Le positivisme considère que toutes les activités philosophiques et scientifiques ne peuvent être vérifiées que par l’expérience. Le positivisme s’inspire de l’empirisme.

Remarque : L’empirisme (18e siècle) considère que l’origine de toutes les connaissances humaines ne provient que des expériences et observations, s’opposant au rationalisme (17e siècle), selon lequel l’origine de toutes les connaissances humaines découle de la raison et de principes universels.

Voici un exemple pour comprendre la différence entre ces trois termes:

  • Pour les rationalistes (17e siècle), les atomes sont une conception de l’esprit.
  • Pour les empiristes (18e siècle), les atomes existent réellement, puisqu’ils sont nécessaires pour comprendre les résultats expérimentaux.
  • Pour les positivistes (19e siècle), les atomes ne pouvent pas exister réellement, puisqu’ils ne sont pas directement observables. Les atomes sont considérés comme des modèles imaginés par l’homme, dans le seul but d’être utiles à la compréhension des résultats expérimentaux.

En développant ainsi le positivisme, Comte n’adhère d’ailleurs pas à la métaphysique (qui consiste à rechercher les premières causes, et principes de l’existence de l’Univers).

Comte est aussi à l’origine de la loi des trois états, un concept permettant de décrire l’histoire de la société en trois stades :

  • L’état théologique (fictif), correspondant à la société féodale et cléricale, où l’homme explique les phénomènes du monde par l’action d’êtres surnaturels, ou par référence au divin.
  • L’état métaphysique (abstrait), correspondant à la société révolutionnaire au siècle des Lumières (18e), où les êtres surnaturels sont remplacés par des entités abstraites, comme la vie, la nature, la mort.
  • L’état scientifique (positif), correspondant à la société industrielle et scientifique, où la connaissance se tourne vers les faits établis ; et où l’esprit humain reconnaît l’impossibilité d’obtenir des notions absolues, comme l’origine ou l’avenir de l’univers.

Max Weber (1864 – 1920) est un économiste et sociologue allemand, considéré comme l’un des fondateurs de la sociologie moderne, en ayant notamment analysé le capitalisme et la bureaucratie.

Selon Weber, avant d’être un système économique, le capitalisme est une éthique (une recherche d’idéal de société), qu’il nomme « l’esprit capitaliste », et qu’il décrit à partir de deux doctrines (la rationalisation et l’ascétisme).

1) La rationalisation est un phénomène socio-économique consistant à organiser les choses de façon plus rationnelle, plus efficace, par exemple :

La rationalisation (en économie) a pour but de réorganiser un processus, ou une entreprise afin d’améliorer son fonctionnement, d’accroître son efficacité économique, et d’augmenter ses performances.
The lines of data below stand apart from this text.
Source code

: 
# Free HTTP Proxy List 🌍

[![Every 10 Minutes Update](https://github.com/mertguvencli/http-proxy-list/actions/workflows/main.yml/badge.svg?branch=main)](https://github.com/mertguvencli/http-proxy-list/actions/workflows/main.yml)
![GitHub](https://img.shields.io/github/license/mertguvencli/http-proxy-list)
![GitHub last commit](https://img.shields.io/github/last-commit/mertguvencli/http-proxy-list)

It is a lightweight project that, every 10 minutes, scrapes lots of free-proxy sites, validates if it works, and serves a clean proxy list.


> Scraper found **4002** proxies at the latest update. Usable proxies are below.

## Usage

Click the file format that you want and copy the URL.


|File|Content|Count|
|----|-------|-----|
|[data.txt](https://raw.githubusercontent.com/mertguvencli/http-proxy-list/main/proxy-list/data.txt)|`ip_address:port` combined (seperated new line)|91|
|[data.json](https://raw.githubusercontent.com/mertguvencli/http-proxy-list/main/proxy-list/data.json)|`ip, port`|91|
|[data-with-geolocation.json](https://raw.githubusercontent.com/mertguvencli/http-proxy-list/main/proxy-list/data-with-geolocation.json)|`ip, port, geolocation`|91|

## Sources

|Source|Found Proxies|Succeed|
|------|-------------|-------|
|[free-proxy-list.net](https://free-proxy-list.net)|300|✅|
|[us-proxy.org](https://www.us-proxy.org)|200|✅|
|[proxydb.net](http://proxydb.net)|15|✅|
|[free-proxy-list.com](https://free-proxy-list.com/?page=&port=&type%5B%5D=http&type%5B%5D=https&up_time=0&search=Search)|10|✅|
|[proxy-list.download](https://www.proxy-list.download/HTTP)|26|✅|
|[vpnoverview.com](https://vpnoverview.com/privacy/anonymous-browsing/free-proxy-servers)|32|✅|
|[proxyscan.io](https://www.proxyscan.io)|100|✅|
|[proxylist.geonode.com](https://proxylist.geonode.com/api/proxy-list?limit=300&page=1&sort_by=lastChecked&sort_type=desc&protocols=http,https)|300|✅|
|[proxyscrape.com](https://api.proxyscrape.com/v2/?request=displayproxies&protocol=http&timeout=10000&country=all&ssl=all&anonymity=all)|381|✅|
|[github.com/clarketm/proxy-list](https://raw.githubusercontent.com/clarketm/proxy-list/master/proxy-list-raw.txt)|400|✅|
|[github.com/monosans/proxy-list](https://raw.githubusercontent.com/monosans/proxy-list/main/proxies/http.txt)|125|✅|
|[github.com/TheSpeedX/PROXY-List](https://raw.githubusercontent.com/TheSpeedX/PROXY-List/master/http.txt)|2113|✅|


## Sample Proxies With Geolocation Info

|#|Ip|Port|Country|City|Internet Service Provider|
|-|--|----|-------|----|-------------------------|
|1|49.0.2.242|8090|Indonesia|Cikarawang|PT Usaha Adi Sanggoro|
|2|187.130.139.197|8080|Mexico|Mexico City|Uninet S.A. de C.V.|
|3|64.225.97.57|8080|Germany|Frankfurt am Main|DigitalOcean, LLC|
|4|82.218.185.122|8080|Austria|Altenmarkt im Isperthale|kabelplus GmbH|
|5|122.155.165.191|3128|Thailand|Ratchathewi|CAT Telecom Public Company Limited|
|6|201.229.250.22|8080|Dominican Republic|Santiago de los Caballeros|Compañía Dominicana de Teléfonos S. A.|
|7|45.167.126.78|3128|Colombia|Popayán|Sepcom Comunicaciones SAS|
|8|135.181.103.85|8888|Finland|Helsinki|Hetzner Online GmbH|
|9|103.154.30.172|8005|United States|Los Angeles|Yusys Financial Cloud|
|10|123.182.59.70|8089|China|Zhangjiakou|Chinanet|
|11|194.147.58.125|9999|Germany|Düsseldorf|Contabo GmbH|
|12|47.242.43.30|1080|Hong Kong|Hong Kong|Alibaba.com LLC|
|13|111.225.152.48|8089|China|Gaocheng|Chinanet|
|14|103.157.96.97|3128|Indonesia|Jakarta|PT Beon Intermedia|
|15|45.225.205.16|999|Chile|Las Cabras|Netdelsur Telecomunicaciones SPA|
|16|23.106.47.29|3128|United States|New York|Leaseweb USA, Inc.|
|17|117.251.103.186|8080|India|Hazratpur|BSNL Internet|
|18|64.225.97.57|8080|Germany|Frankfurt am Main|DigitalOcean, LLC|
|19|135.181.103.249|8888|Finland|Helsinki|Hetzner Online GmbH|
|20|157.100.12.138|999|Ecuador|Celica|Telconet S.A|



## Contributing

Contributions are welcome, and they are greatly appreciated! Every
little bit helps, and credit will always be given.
Ainsi, le capitalisme correspond à la rationalisation économique.

La rationalisation (en politique) a pour but d’assurer la stabilité d’un régime parlementaire, ainsi que l’efficacité gouvernementales (par l’instauration d’une majorité parlementaire homogène, par exemple). Ainsi, la bureaucratie correspond à la rationalisation du pouvoir.

Remarque : à partir de cette définition, on remarque que Comte (1798-1857), (vu en début d’article), avait aussi la volonté d’une rationalisation scientifique, correspondant à une organisation scientifique de la société par des savants, et non plus par religieux ou juristes, comme c’était le cas à l’époque de Comte qui a vécu dans une société régie par l’instabilité des régimes, passant de la Monarchie à la première République, puis à une alternance entre Empire, Monarchie et République, de 1792 à 1870.

2) L’ascétisme (ou ascèse) est une discipline où l’individu cherche à tendre vers une perfection, par le renoncement ou la privatisation.

Weber a étudié le passage de l’ascétisme religieux à l’ascétisme économique, puis à l’esprit de capitalisme. Notamment en exposant l’idée que les mouvements religieux (protestants) ont mis en place un ascétisme professionnel de telle sorte que le travail soit une sanctification pour l’individu, puis progressivement un moyen d’augmenter son capital, au sein duquel l’esprit de capitalisme prend sa source.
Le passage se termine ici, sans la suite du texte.